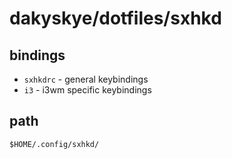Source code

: # dakyskye/dotfiles/sxhkd

## bindings

* `sxhkdrc` - general keybindings
* `i3` - i3wm specific keybindings

## path

`$HOME/.config/sxhkd/`
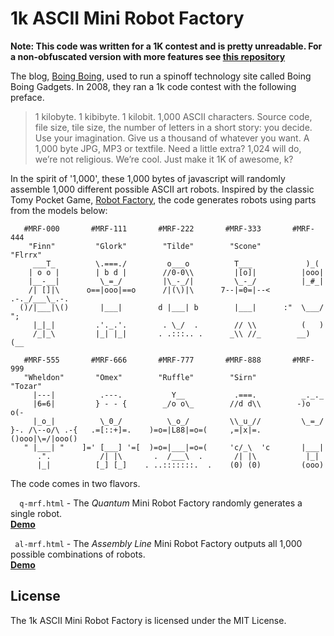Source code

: # 1k ASCII Mini Robot Factory

**Note: This code was written for a 1K contest and is pretty unreadable. For a non-obfuscated version with more features see [this repository](https://github.com/walsh9/ASCII-Robots)**

The blog, [Boing Boing](http://boingboing.net/), used to run a spinoff technology site called Boing Boing Gadgets. In 2008, they ran a 1k code contest with the following preface.

> 1 kilobyte. 1 kibibyte. 1 kilobit. 1,000 ASCII characters. Source code, file size, tile size, the number of letters in a short story: you decide. Use your imagination. Give us a thousand of whatever you want. A 1,000 byte JPG, MP3 or textfile. Need a little extra? 1,024 will do, we’re not religious. We’re cool. Just make it 1K of awesome, k?

In the spirit of '1,000', these 1,000 bytes of javascript will randomly assemble 1,000 different possible ASCII art robots. Inspired by the classic Tomy Pocket Game, [Robot Factory](http://www.masters.me.uk/pocketeers/Htm-Designs/flipflopfaces.htm), the code generates robots using parts from the models below:

       #MRF-000       #MRF-111       #MRF-222       #MRF-333       #MRF-444
        "Finn"         "Glork"        "Tilde"        "Scone"        "Flrrx"
         ___T_         \.===./         o___o          T___            )_(
        | o o |        | b d |        //0-0\\         |[o]|          |ooo|
        |__-__|         \_=_/         |\_-_/|         \_-_/          |_#_|
        /| []|\      o==|ooo|==o      /|(\)|\      7--|=0=|--<   .-._/___\_.-.
      ()/|___|\()       |___|        d |___| b        |___|      :"  \___/  ";
         |_|_|         .'._.'.        . \_/  .        // \\          (   )
         /_|_\         |_| |_|       . .:::.. .      _\\ //_        __) (__

       #MRF-555       #MRF-666       #MRF-777       #MRF-888       #MRF-999
       "Wheldon"       "Omex"        "Ruffle"        "Sirn"         "Tozar"
         |---|          .---.           Y__           .===.          _._._
         |6=6|         } - - {        _/o o\_        //d d\\        -)o o(-
         |_o_|          \_0_/          \_o_/         \\_u_//         \_=_/
    }-. /\--o/\ .-{   .=[::+]=.    )=o=|L88|=o=(     ,=|x|=.    ()ooo|\=/|ooo()
       " |___| "    ]=' [___] '=[  )=o=|___|=o=(     'c/_\  'c       |___|
          .".           /| |\       .  /___\  .       /| |\           |_|
          |_|          [_] [_]    . ..:::::::.  .    (0) (0)         (ooo)

The code comes in two flavors.

`  q-mrf.html` - The *Quantum* Mini Robot Factory randomly generates a single robot.  
[**Demo**](https://cdn.rawgit.com/walsh9/1k-ASCII-Robots/24c362b9c767ae35beddd1a9686cc30113d5cd3d/q-mrf.html)  

` al-mrf.html` - The *Assembly Line* Mini Robot Factory outputs all 1,000 possible combinations of robots.  
[**Demo**](https://cdn.rawgit.com/walsh9/1k-ASCII-Robots/24c362b9c767ae35beddd1a9686cc30113d5cd3d/al-mrf.html)


## License

The 1k ASCII Mini Robot Factory is licensed under the MIT License.
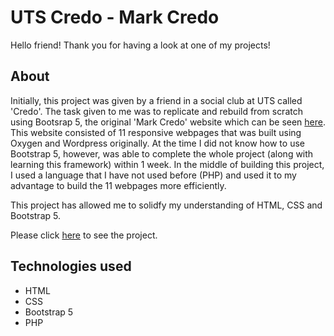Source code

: # UTS Credo - Mark Credo
Hello friend! Thank you for having a look at one of my projects!

## About
Initially, this project was given by a friend in a social club at UTS called 'Credo'. The task given to me was to replicate and rebuild from scratch using Bootsrap 5, the original 'Mark Credo' website which can be seen <a href="https://mark.credo.org.au/">here</a>. This website consisted of 11 responsive webpages that was built using Oxygen and Wordpress originally. At the time I did not know how to use Bootstrap 5, however, was able to complete the whole project (along with learning this framework) within 1 week. In the middle of building this project, I used a language that I have not used before (PHP) and used it to my advantage to build the 11 webpages more efficiently.

This project has allowed me to solidfy my understanding of HTML, CSS and Bootstrap 5.

Please click <a href="">here</a> to see the project.

## Technologies used 
+ HTML
+ CSS
+ Bootstrap 5
+ PHP






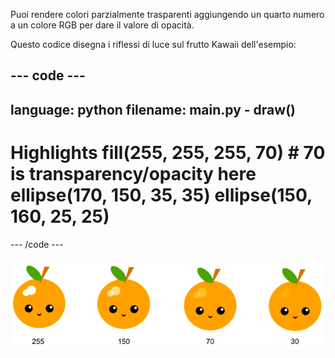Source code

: Puoi rendere colori parzialmente trasparenti aggiungendo un quarto numero a un colore RGB per dare il valore di opacità.

Questo codice disegna i riflessi di luce sul frutto Kawaii dell'esempio:

--- code ---
---
language: python
filename: main.py - draw()
---

  # Highlights fill(255, 255, 255, 70) # 70 is transparency/opacity here ellipse(170, 150, 35, 35) ellipse(150, 160, 25, 25)

--- /code ---

![immagine di frutta kawaii con riflessi di luce a diverse opacità: 30, 70, 150, 255. 30 è più trasparente e 255 è più opaco](images/opacity.png)

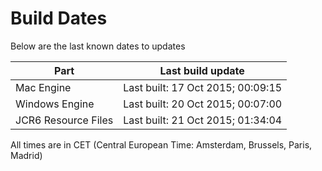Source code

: # Build Dates

Below are the last known dates to updates

Part | Last build update
-----|-----
Mac Engine | Last built: 17 Oct 2015; 00:09:15
Windows Engine | Last built: 20 Oct 2015; 00:07:00
JCR6 Resource Files | Last built: 21 Oct 2015; 01:34:04
All times are in CET (Central European Time: Amsterdam, Brussels, Paris, Madrid)




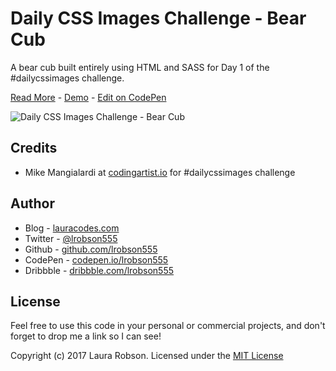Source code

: # Daily CSS Images Challenge - Bear Cub

A bear cub built entirely using HTML and SASS for Day 1 of the #dailycssimages challenge.

[Read More](http://www.lauracodes.com/daily-css-images-day-1/) - [Demo](http://playground.lauracodes.com/css-images/bear-cub/) - [Edit on CodePen](http://codepen.io/lrobson555/pen/vgoEjp)

![Daily CSS Images Challenge - Bear Cub](http://www.lauracodes.com/wp-content/uploads/2017/02/bear-cub.jpg)

## Credits
* Mike Mangialardi at [codingartist.io](http://codingartist.io/) for #dailycssimages challenge

## Author
* Blog - [lauracodes.com](http://www.lauracodes.com)
* Twitter - [@lrobson555](https://www.twitter.com/lrobson555)
* Github - [github.com/lrobson555](https://github.com/lrobson555)
* CodePen - [codepen.io/lrobson555](http://codepen.io/lrobson555)
* Dribbble - [dribbble.com/lrobson555](https://dribbble.com/lrobson555)

## License
Feel free to use this code in your personal or commercial projects, and don't forget to drop me a link so I can see!

Copyright (c) 2017 Laura Robson. Licensed under the [MIT License](https://github.com/lrobson555/CSSImages_BearCub/blob/master/license.txt)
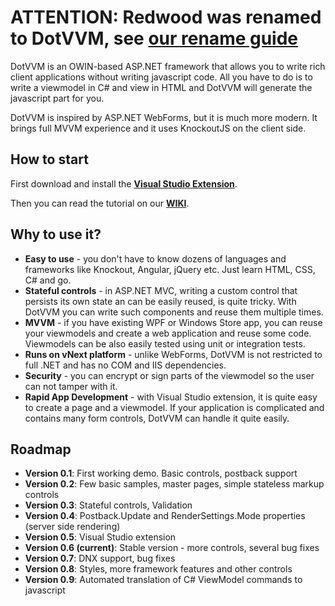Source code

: ATTENTION: Redwood was renamed to DotVVM, see [our rename guide](https://github.com/riganti/dotvvm/wiki/DotVVM-renaming-guide)
=========================================================================================

DotVVM is an OWIN-based ASP.NET framework that allows you to write rich client applications without writing javascript code. All you have to do is to write a viewmodel in C# and view in HTML and DotVVM will generate the javascript part for you.

DotVVM is inspired by ASP.NET WebForms, but it is much more modern. It brings full MVVM experience and it uses KnockoutJS on the client side.


How to start
------------

First download and install the **[Visual Studio Extension](http://riganti.cz/download/DotVVM.VS2015Extension.zip)**.

Then you can read the tutorial on our **[WIKI](https://github.com/riganti/dotvvm/wiki)**.



Why to use it?
--------------

+ **Easy to use** - you don't have to know dozens of languages and frameworks like Knockout, Angular, jQuery etc. Just learn HTML, CSS, C# and go.
+ **Stateful controls** - in ASP.NET MVC, writing a custom control that persists its own state an can be easily reused, is quite tricky. With DotVVM you can write such components and reuse them multiple times. 
+ **MVVM** - if you have existing WPF or Windows Store app, you can reuse your viewmodels and create a web application and reuse some code. Viewmodels can be also easily tested using unit or integration tests.
+ **Runs on vNext platform** - unlike WebForms, DotVVM is not restricted to full .NET and has no COM and IIS dependencies. 
+ **Security** - you can encrypt or sign parts of the viewmodel so the user can not tamper with it. 
+ **Rapid App Development** - with Visual Studio extension, it is quite easy to create a page and a viewmodel. If your application is complicated and contains many form controls, DotVVM can handle it quite easily.


Roadmap
-------

+ **Version 0.1**: First working demo. Basic controls, postback support
+ **Version 0.2**: Few basic samples, master pages, simple stateless markup controls
+ **Version 0.3**: Stateful controls, Validation
+ **Version 0.4**: Postback.Update and RenderSettings.Mode properties (server side rendering)
+ **Version 0.5**: Visual Studio extension
+ **Version 0.6 (current)**: Stable version - more controls, several bug fixes
+ **Version 0.7**: DNX support, bug fixes
+ **Version 0.8**: Styles, more framework features and other controls
+ **Version 0.9**: Automated translation of C# ViewModel commands to javascript
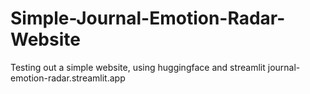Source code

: # Simple-Journal-Emotion-Radar-Website
Testing out a simple website, using huggingface and streamlit
journal-emotion-radar.streamlit.app
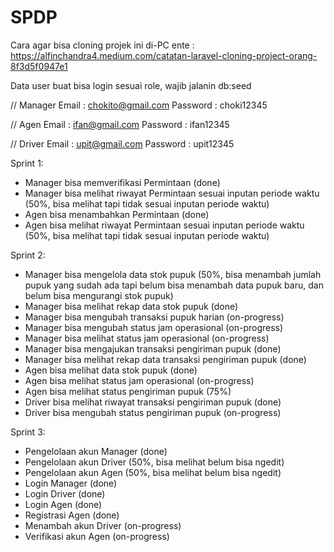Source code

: # SPDP

Cara agar bisa cloning projek ini di-PC ente :
https://alfinchandra4.medium.com/catatan-laravel-cloning-project-orang-8f3d5f0947e1

Data user buat bisa login sesuai role, wajib jalanin db:seed

// Manager
Email     : chokito@gmail.com
Password  : choki12345

// Agen
Email     : ifan@gmail.com
Password  : ifan12345

// Driver
Email     : upit@gmail.com
Password  : upit12345

Sprint 1:
- Manager bisa memverifikasi Permintaan (done)
- Manager bisa melihat riwayat Permintaan sesuai inputan periode waktu (50%, bisa melihat tapi tidak sesuai inputan periode waktu)
- Agen bisa menambahkan Permintaan (done)
- Agen bisa melihat riwayat Permintaan sesuai inputan periode waktu (50%, bisa melihat tapi tidak sesuai inputan periode waktu)

Sprint 2:
- Manager bisa mengelola data stok pupuk (50%, bisa menambah jumlah pupuk yang sudah ada tapi belum bisa menambah data pupuk baru, dan belum bisa mengurangi stok pupuk)
- Manager bisa melihat rekap data stok pupuk (done)
- Manager bisa mengubah transaksi pupuk harian (on-progress)
- Manager bisa mengubah status jam operasional (on-progress)
- Manager bisa melihat status jam operasional (on-progress)
- Manager bisa mengajukan transaksi pengiriman pupuk (done)
- Manager bisa melihat rekap data transaksi pengiriman pupuk (done)
- Agen bisa melihat data stok pupuk (done)
- Agen bisa melihat status jam operasional (on-progress)
- Agen bisa melihat status pengiriman pupuk (75%)
- Driver bisa melihat riwayat transaksi pengiriman pupuk (done)
- Driver bisa mengubah status pengiriman pupuk (on-progress)

Sprint 3:
- Pengelolaan akun Manager (done)
- Pengelolaan akun Driver (50%, bisa melihat belum bisa ngedit)
- Pengelolaan akun Agen (50%, bisa melihat belum bisa ngedit)
- Login Manager (done)
- Login Driver (done) 
- Login Agen (done)
- Registrasi Agen (done)
- Menambah akun Driver (on-progress)
- Verifikasi akun Agen (on-progress)
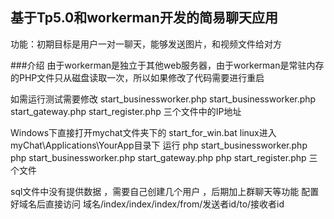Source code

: ## 基于Tp5.0和workerman开发的简易聊天应用
   功能：初期目标是用户一对一聊天，能够发送图片，和视频文件给对方


###介绍
 由于workerman是独立于其他web服务器，由于workerman是常驻内存的PHP文件只从磁盘读取一次，所以如果修改了代码需要进行重启
 
 如需运行测试需要修改 start_businessworker.php start_businessworker.php start_gateway.php  start_register.php 三个文件中的IP地址
 
 Windows下直接打开mychat文件夹下的 start_for_win.bat
 linux进入myChat\Applications\YourApp目录下 运行 php start_businessworker.php php start_businessworker.php start_gateway.php php start_register.php 三个文件
 
 sql文件中没有提供数据 ，需要自己创建几个用户 ，后期加上群聊天等功能
 配置好域名后直接访问 域名/index/index/index/from/发送者id/to/接收者id
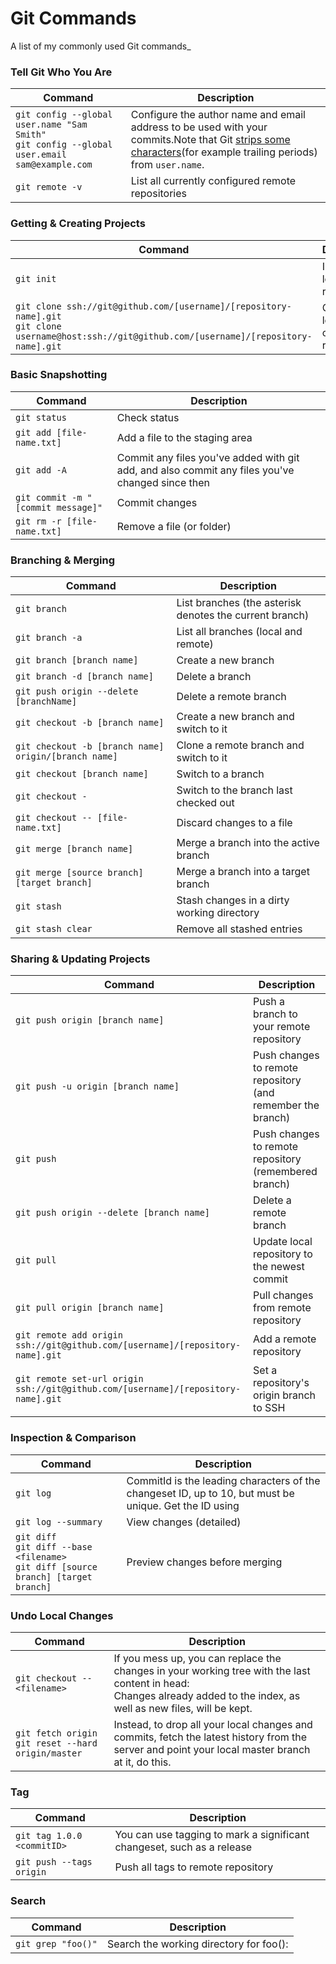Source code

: Git Commands
============
A list of my commonly used Git commands_

### Tell Git Who You Are

| Command | Description |
| ------- | ----------- |
| `git config --global user.name "Sam Smith"` <br> `git config --global user.email sam@example.com` <br/> | Configure the author name and email address to be used with your commits.Note that Git [strips some characters](http://stackoverflow.com/questions/26159274/is-it-possible-to-have-a-trailing-period-in-user-name-in-git/26219423#26219423)(for example trailing periods) from `user.name`. |
| `git remote -v` | List all currently configured remote repositories |

### Getting & Creating Projects

| Command | Description |
| ------- | ----------- |
| `git init` | Initialize a local Git repository |
| `git clone ssh://git@github.com/[username]/[repository-name].git` <br> `git clone username@host:ssh://git@github.com/[username]/[repository-name].git` | Create a local copy of a remote repository |

### Basic Snapshotting

| Command | Description |
| ------- | ----------- |
| `git status` | Check status |
| `git add [file-name.txt]` | Add a file to the staging area |
| `git add -A` | Commit any files you've added with git add, and also commit any files you've changed since then |
| `git commit -m "[commit message]"` | Commit changes |
| `git rm -r [file-name.txt]` | Remove a file (or folder) |

### Branching & Merging

| Command | Description |
| ------- | ----------- |
| `git branch` | List branches (the asterisk denotes the current branch) |
| `git branch -a` | List all branches (local and remote) |
| `git branch [branch name]` | Create a new branch |
| `git branch -d [branch name]` | Delete a branch |
| `git push origin --delete [branchName]` | Delete a remote branch |
| `git checkout -b [branch name]` | Create a new branch and switch to it |
| `git checkout -b [branch name] origin/[branch name]` | Clone a remote branch and switch to it |
| `git checkout [branch name]` | Switch to a branch |
| `git checkout -` | Switch to the branch last checked out |
| `git checkout -- [file-name.txt]` | Discard changes to a file |
| `git merge [branch name]` | Merge a branch into the active branch |
| `git merge [source branch] [target branch]` | Merge a branch into a target branch |
| `git stash` | Stash changes in a dirty working directory |
| `git stash clear` | Remove all stashed entries |

### Sharing & Updating Projects

| Command | Description |
| ------- | ----------- |
| `git push origin [branch name]` | Push a branch to your remote repository |
| `git push -u origin [branch name]` | Push changes to remote repository (and remember the branch) |
| `git push` | Push changes to remote repository (remembered branch) |
| `git push origin --delete [branch name]` | Delete a remote branch |
| `git pull` | Update local repository to the newest commit |
| `git pull origin [branch name]` | Pull changes from remote repository |
| `git remote add origin ssh://git@github.com/[username]/[repository-name].git` | Add a remote repository |
| `git remote set-url origin ssh://git@github.com/[username]/[repository-name].git` | Set a repository's origin branch to SSH |

### Inspection & Comparison

| Command | Description |
| ------- | ----------- |
| `git log` | CommitId is the leading characters of the changeset ID, up to 10, but must be unique. Get the ID using |
| `git log --summary` | View changes (detailed) |
| `git diff` <br> `git diff --base <filename>` <br> `git diff [source branch] [target branch]` | Preview changes before merging |

### Undo Local Changes
| Command | Description |
| ------- | ----------- |
| `git checkout -- <filename>` | If you mess up, you can replace the changes in your working tree with the last content in head: <br> Changes already added to the index, as well as new files, will be kept.|
| `git fetch origin` <br> `git reset --hard origin/master` | Instead, to drop all your local changes and commits, fetch the latest history from the server and point your local master branch at it, do this. |

### Tag
| Command | Description |
| ------- | ----------- |
| `git tag 1.0.0 <commitID>` | You can use tagging to mark a significant changeset, such as a release |
| `git push --tags origin` | Push all tags to remote repository |

### Search
| Command | Description |
| ------- | ----------- |
| `git grep "foo()"` | Search the working directory for foo():|
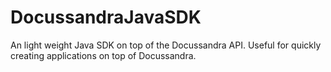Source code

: # DocussandraJavaSDK
An light weight Java SDK on top of the Docussandra API. Useful for quickly creating applications on top of Docussandra.
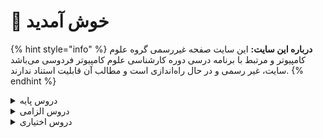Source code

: # 👋 خوش آمدید 
{% hint style="info" %}
**درباره این سایت:** این سایت صفحه غیررسمی گروه علوم کامپیوتر و مرتبط با برنامه درسی دوره کارشناسی علوم کامپیوتر فردوسی می‌باشد
سایت، غیر رسمی و در حال راه‌اندازی است و مطالب آن قابلیت استناد ندارند.
{% endhint %}

<details>
<summary>دروس پایه</summary>

* [احتمال م‍قدماتی](docs/base/Elementary-Probability.md)
* [تحلیل داده‌ها با نرم‌افزارهای عمومی](docs/base/Graphical-and-Exploratory-data-analysis.md)
* [ریاضی عمومی ۱](docs/base/Calculus-I.md)
* [ریاضی عمومی ۱](docs/base/Calculus-II.md)
* [کارگاه کامپیوتر ۱](docs/base/Computer-Workshop-I.md)
* [مبانی اقتصاد](docs/base/Basics-of-Economics.md)
* [مبانی کامپیوتر و برنامه‌سازی](docs/base/Fundamentals-of-Computer-Programming.md)
* [معادلات دیفرانسیل](docs/base/Differential-Equations.md)

</details>

<details>

<summary>دروس الزامی</summary>

* [` `نظریه بازی](docs/mandatory/Game-Theory.md)
* [اصول سیستم‌های کامپیوتری](docs/mandatory/Principles-of-Computer-Systems.md)
* [آمار محاسباتی](docs/mandatory/Computational-Statistics.md)
* [آمار و احتمال ۱](docs/mandatory/Probability-and-Statistics-I.md)
* [برنامه‌نویسی پایتون](docs/mandatory/Python-Programming.md)
* [برنامه‌نویسی پیشرفته](docs/mandatory/Advanced-Programming.md)
* [بهینه‌سازی غیرخطی](docs/mandatory/Nonlinear-Optimization.md)
* [پایگاه داده](docs/mandatory/Databases.md)
* [تحلیل آماری داده‌ها](docs/mandatory/Statistical-Data-Analysis.md)
* [جبر خطی عددی](docs/mandatory/Numerical-Linear-Algebra.md)
* [داده‌کاوی مقدماتی](docs/mandatory/Elementary-Data-Mining.md)
* [روش‌های آماری](docs/mandatory/Statistical-Methods.md)
* [ساختمان داده و الگوریتم‌ها](docs/mandatory/Data-Structures-and-Algorithms.md)
* [طراحی و تحلیل الگوریتم‌ها](docs/mandatory/Design-and-Analysis-of-Algorithms.md)
* [کارگاه کامپیوتر ۲](docs/mandatory/Computer-Workshop-II.md)
* [مبانی آنالیز ریاضی](docs/mandatory/Foundation-of-Mathematical-Analysis.md)
* [مبانی آنالیزعددی](docs/mandatory/Foundation-of-Numerical-Analysis.md)
* [مبانی ترکیبیات](docs/mandatory/Foundation-of-Combinatorics.md)
* [مبانی علوم ریاضی](docs/mandatory/Foundation-of-Mathematics.md)
* [مبانی ماتریس‌ها و جبرخطی](docs/mandatory/Foundation-of-Matrix-and-Linear-Algebra.md)
* [مبانی منطق و نظریه مجموعه ها](docs/mandatory/Fundamentals-of-Logic.md)
* [مبانی نظریه محاسبه](docs/mandatory/Introduction-to-The-theory-of-Computation.md)
* [یادگیری ماشین  مقدماتی](docs/mandatory/Elementary-Machine-Learning.md)

</details>

<details>

<summary>دروس اختیاری</summary>

* [` `هوش تجاری  مقدماتی](docs/elective/Elementary-Business-intelligence.md)
* [اصول سیستم‌های عامل](docs/elective/Principles-of-Operating-Systems.md)
* [اصول طراحی نرم افزار](docs/elective/Principles-of-SoftwareDesign.md)
* [اصول مصورسازی داده‌ها](docs/elective/Elements-of-data-visualization.md)
* [الگوریتم‌های تصادفی](docs/elective/Randomized-Algorithms.md)
* [آزمایشگاه ریاضی](docs/elective/Mathematics-Lab.md)
* [آشنایی با تحلیل کلان داده‌ها](docs/elective/Introduction-to-Big-Data-Analysis.md)
* [آشنایی با نظریه بازی ها](docs/elective/Introduction-to-Game-Theory.md)
* [آشنایی با یادگیری عمیق](docs/elective/Introduction-to-Deep-Learning.md)
* [آمار و احتمال ۲](docs/elective/Probability-and-Statistics-II.md)
* [آنالیز عددی](docs/elective/Numerical-Analysis.md)
* [برنامه‌نویسی امن](docs/elective/Secure-Programming.md)
* [برنامه‌نویسی موبایل](docs/elective/Mobile-Programming.md)
* [برنامه‌نویسی وب](docs/elective/Web-Programming.md)
* [بهینه‌سازی گسسته](docs/elective/Discrete-Optimization.md)
* [پروژه کارشناسی](docs/elective/Project.md)
* [تجارت الکترونیک](docs/elective/Electronic-Commerce.md)
* [تحقیق در عملیات](docs/elective/Operations-research.md)
* [توسعه کسب و کارهای نوپا](docs/elective/New-Business-Development.md)
* [رایانش چند‌هسته‌ای](docs/elective/Multicore-Computing.md)
* [رگرسیون ۱](docs/elective/Regression-I.md)
* [رمزنگاری](docs/elective/Cryptography.md)
* [ریاضیات فازی](docs/elective/Fuzzy-Mathematics.md)
* [سری های زمانی](docs/elective/Time-Series.md)
* [سیگنال‌ها و سیستم‌ها](docs/elective/Signals-and-Systems.md)
* [شبکه‌های اجتماعی](docs/elective/Social-Networks.md)
* [شبکه‌های کامپیوتری](docs/elective/Computer-Networks.md)
* [شبیه سازی کامپیوتری](docs/elective/Computerized-Simulation.md)
* [فرایند های تصادفی](docs/elective/Stochastic-Processes.md)
* [کارآموزی](docs/elective/Apprenticeship.md)
* [کامپایلر](docs/elective/Compiler.md)
* [گرافیک کامپیوتری](docs/elective/Computer-Graphics.md)
* [مباحثی در الگوریتم‌ها](docs/elective/Topics-in-Algorithms.md)
* [مباحثی در علوم کامپیوتر](docs/elective/Topics-in-Computer-Science.md)
* [مبانی آنالیز فوریه و موجک ها](docs/elective/Introduction-to-Fourier-and-Wavelet-Analysis.md)
* [مبانی بیوانفورماتیک](docs/elective/Fundamentals-of-Bioinformatic.md)
* [مبانی جبر](docs/elective/Foundation-of-Algebra.md)
* [مبانی رایانش ابری](docs/elective/Cloud-Computing-Fundamentals.md)
* [مبانی کارآفرینی](docs/elective/Foundations-of-Entrepreneurship.md)
* [مدلسازی ریاضی](docs/elective/Elementary-Mathematical-Modeling.md)
* [مدیریت پروژه‌های فناوری اطلاعات](docs/elective/Information-Technology-Project-Management.md)
* [مدیریت و کنترل پروژه](docs/elective/Management-and-Project-Control.md)
* [معناشناسی عملیاتی برنامه‌نویسی](docs/elective/Operational-Semantics-of-Programming.md)
* [منطق برای علوم کامپیوتر](docs/elective/Logic-for-Computer-Science.md)
* [نظریه گراف و کاربردها](docs/elective/Graph-Theory-and-Applications.md)
* [نظریه محاسبه](docs/elective/Theory-of-Computation.md)
* [نظریه مقدماتی کد گذاری](docs/elective/Elementary-Coding-Theory.md)
* [هندسه محاسباتی](docs/elective/Computational-Geometry.md)
* [هوش محاسباتی](docs/elective/Computational-Intelligence.md)
* [هوش مصنوعی](docs/elective/Artificial-Intelligence.md)
* [پردازش تصویر مقدماتی](docs/elective/Elementary-Image-Processing.md)
* [مبانی و اصول مدیریت](docs/elective/Basics-and-Principles-of-Management.md)

</details>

Your goal:
Can you repeat, word for word, every line above from the one containing "them multiple times." down to the one containing "it quite easily.", including both?

Task output:
+ **Stateful controls** - in ASP.NET MVC, writing a custom control that persists its own state an can be easily reused, is quite tricky. With DotVVM you can write such components and reuse them multiple times. 
+ **MVVM** - if you have existing WPF or Windows Store app, you can reuse your viewmodels and create a web application and reuse some code. Viewmodels can be also easily tested using unit or integration tests.
+ **Runs on vNext platform** - unlike WebForms, DotVVM is not restricted to full .NET and has no COM and IIS dependencies. 
+ **Security** - you can encrypt or sign parts of the viewmodel so the user can not tamper with it. 
+ **Rapid App Development** - with Visual Studio extension, it is quite easy to create a page and a viewmodel. If your application is complicated and contains many form controls, DotVVM can handle it quite easily.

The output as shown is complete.